LightricksImage → Video

Lightricks LTX-2.3 Generates Video and Audio Together

The new model, based on Stable Video Diffusion, can create video and a corresponding soundtrack simultaneously from text, image, or audio prompts.

Mar 4, 2026

NotableOther

Lightricks, the company behind popular creative apps like Facetune and Videoleap, has released the weights for LTX-2.3, a multimodal model for video generation. Unlike many systems that handle visuals and sound separately, LTX-2.3 is designed to generate both video and audio streams from a shared latent space, creating a more cohesive output.

The model is an extension of Stability AI's popular Stable Video Diffusion (SVD) 1.1. Lightricks has adapted the architecture to accept not just text and images as starting points, but audio as well. This allows the model to perform a range of generative tasks from a single, unified framework.

Core Capabilities

The model supports several generation modes:

Text-to-Video: Creating video clips from a written description.
Image-to-Video: Animating a static image based on a prompt.
Audio-to-Video: Generating visuals that correspond to a sound input.
Integrated Audio Synthesis: Producing a fitting soundtrack along with the video.

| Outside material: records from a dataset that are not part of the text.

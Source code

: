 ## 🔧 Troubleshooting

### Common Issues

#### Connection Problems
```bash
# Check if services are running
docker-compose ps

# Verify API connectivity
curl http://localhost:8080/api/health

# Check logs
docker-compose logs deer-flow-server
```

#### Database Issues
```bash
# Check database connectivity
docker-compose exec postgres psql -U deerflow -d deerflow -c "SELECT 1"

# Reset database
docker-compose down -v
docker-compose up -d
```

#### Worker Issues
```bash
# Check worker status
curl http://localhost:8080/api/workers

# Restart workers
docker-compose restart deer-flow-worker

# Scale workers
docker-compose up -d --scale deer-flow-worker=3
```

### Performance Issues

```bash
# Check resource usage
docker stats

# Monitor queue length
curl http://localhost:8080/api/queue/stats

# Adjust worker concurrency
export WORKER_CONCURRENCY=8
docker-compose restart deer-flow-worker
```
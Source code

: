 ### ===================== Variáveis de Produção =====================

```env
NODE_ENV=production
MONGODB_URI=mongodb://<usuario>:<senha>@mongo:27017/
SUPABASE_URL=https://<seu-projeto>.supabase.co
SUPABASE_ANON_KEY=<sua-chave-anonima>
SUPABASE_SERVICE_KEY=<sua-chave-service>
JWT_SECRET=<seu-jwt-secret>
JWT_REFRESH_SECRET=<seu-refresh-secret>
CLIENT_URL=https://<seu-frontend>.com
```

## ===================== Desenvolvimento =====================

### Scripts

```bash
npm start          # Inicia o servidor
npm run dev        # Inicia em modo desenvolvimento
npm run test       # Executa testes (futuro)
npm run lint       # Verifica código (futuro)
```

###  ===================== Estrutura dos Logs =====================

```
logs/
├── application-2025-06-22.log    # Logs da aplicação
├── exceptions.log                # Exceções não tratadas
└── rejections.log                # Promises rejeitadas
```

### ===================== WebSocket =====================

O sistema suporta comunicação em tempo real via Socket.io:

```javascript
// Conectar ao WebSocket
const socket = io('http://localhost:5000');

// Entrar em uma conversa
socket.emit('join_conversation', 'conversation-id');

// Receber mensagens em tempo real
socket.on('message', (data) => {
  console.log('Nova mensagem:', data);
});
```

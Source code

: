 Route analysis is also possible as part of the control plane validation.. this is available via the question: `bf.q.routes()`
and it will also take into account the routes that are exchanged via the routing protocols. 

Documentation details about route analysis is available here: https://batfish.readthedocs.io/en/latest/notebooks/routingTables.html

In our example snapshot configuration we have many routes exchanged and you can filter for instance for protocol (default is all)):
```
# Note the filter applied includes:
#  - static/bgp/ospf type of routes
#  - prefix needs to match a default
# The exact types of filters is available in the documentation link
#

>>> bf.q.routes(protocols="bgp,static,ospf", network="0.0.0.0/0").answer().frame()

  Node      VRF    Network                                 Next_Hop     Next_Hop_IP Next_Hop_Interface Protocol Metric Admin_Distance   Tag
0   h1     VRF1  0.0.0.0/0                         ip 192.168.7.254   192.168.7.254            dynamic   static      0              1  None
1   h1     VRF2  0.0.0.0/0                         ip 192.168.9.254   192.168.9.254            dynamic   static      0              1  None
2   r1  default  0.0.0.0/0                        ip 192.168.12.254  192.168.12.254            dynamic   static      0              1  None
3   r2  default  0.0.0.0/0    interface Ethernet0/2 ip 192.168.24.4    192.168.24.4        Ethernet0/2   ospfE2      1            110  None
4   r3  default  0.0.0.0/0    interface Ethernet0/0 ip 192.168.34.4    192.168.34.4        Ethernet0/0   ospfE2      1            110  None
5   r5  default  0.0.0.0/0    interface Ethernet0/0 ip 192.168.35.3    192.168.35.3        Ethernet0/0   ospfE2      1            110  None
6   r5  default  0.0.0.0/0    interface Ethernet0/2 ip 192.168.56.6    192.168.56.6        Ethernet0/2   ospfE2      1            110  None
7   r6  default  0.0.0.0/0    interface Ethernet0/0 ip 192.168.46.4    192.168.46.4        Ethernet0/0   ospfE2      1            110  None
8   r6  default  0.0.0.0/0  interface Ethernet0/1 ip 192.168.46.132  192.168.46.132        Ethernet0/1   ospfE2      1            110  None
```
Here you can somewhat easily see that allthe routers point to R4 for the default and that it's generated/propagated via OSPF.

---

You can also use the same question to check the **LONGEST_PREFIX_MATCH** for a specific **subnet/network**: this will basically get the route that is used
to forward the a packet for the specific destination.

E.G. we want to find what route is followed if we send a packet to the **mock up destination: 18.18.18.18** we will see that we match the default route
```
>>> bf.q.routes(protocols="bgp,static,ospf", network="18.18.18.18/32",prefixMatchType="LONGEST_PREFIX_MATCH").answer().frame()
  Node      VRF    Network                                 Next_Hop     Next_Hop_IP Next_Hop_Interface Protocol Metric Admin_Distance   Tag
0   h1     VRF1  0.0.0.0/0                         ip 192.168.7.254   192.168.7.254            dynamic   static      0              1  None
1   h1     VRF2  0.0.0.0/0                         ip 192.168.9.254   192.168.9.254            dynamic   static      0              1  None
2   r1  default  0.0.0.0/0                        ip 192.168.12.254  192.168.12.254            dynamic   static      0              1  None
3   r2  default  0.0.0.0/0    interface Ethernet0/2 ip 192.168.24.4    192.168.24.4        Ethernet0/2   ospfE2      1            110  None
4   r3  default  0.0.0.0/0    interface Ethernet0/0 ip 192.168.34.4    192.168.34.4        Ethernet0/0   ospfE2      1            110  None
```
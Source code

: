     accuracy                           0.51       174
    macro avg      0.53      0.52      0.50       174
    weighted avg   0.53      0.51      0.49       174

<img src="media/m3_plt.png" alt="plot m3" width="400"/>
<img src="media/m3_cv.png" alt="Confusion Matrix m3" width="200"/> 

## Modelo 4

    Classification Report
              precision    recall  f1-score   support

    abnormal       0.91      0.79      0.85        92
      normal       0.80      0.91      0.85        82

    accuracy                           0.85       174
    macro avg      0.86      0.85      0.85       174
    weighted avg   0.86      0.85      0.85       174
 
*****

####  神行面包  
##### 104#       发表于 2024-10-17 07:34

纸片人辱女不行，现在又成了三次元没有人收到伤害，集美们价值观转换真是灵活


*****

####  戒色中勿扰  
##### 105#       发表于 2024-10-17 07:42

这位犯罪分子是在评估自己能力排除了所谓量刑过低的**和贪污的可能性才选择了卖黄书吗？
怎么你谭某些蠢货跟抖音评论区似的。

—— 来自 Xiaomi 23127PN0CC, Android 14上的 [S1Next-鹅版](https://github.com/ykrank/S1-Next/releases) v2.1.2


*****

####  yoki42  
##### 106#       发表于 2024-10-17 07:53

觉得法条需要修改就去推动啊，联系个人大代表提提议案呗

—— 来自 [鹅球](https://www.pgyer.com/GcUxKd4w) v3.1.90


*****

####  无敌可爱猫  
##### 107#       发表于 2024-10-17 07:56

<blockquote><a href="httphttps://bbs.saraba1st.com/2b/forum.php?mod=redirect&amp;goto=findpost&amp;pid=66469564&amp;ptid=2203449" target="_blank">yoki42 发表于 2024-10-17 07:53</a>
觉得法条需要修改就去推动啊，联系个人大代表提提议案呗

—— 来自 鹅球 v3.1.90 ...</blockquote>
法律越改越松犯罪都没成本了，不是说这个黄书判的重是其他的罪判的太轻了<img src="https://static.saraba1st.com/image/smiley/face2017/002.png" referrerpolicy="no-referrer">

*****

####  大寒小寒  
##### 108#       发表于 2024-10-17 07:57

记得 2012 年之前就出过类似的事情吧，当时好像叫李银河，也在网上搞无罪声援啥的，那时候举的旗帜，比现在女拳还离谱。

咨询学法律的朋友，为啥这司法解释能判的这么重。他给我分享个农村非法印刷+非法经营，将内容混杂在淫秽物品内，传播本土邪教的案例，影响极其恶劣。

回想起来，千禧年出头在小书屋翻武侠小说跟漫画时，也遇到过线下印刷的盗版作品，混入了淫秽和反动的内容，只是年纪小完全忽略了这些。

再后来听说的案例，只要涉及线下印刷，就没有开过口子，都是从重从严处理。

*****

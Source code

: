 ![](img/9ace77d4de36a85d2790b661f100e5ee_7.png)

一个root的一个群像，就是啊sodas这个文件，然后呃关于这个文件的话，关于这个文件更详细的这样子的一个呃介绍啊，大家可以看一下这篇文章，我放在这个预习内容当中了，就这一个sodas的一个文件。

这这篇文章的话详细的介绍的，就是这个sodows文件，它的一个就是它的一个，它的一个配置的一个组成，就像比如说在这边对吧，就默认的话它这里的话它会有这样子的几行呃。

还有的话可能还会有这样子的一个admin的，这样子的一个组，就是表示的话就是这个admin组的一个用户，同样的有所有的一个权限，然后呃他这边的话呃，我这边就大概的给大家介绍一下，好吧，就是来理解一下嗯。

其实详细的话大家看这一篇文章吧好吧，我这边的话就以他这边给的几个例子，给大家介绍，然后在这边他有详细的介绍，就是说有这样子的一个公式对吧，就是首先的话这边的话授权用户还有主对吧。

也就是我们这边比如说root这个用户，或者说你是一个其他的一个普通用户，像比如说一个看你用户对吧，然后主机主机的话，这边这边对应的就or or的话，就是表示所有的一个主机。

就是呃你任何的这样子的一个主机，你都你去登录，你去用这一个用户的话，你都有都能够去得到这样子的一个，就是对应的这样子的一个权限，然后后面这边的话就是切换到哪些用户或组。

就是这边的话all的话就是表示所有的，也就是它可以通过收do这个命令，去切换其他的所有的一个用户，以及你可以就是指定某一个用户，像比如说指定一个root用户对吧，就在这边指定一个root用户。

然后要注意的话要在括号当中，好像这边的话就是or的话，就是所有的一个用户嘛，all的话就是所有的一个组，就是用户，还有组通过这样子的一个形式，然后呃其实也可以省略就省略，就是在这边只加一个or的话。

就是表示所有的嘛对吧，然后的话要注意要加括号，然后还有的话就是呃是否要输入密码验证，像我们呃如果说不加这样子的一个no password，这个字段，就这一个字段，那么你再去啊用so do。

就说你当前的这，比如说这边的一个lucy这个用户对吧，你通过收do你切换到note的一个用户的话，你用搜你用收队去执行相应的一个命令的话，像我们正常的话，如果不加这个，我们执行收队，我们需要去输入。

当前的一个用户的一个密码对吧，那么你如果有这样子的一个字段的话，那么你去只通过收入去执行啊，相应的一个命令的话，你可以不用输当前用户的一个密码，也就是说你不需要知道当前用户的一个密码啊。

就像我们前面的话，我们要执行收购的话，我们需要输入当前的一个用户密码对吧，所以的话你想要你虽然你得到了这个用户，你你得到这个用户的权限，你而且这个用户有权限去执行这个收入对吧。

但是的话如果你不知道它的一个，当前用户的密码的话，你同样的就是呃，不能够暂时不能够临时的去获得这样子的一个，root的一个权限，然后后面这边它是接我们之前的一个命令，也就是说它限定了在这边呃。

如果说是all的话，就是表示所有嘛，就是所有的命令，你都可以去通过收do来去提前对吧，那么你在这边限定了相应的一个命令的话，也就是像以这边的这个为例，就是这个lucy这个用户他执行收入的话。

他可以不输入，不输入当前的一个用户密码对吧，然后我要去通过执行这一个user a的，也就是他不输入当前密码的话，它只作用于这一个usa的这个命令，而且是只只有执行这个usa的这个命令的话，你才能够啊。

The model weights and usage instructions are available on the Hugging Face Hub. LTX-2.3 is released under the Lightricks CreativeML Open RAIL-M license, which permits commercial use but includes specific use-case restrictions, placing it firmly in the category of responsibly licensed open models. This release marks another step toward more integrated and streamlined AI tools for content creators.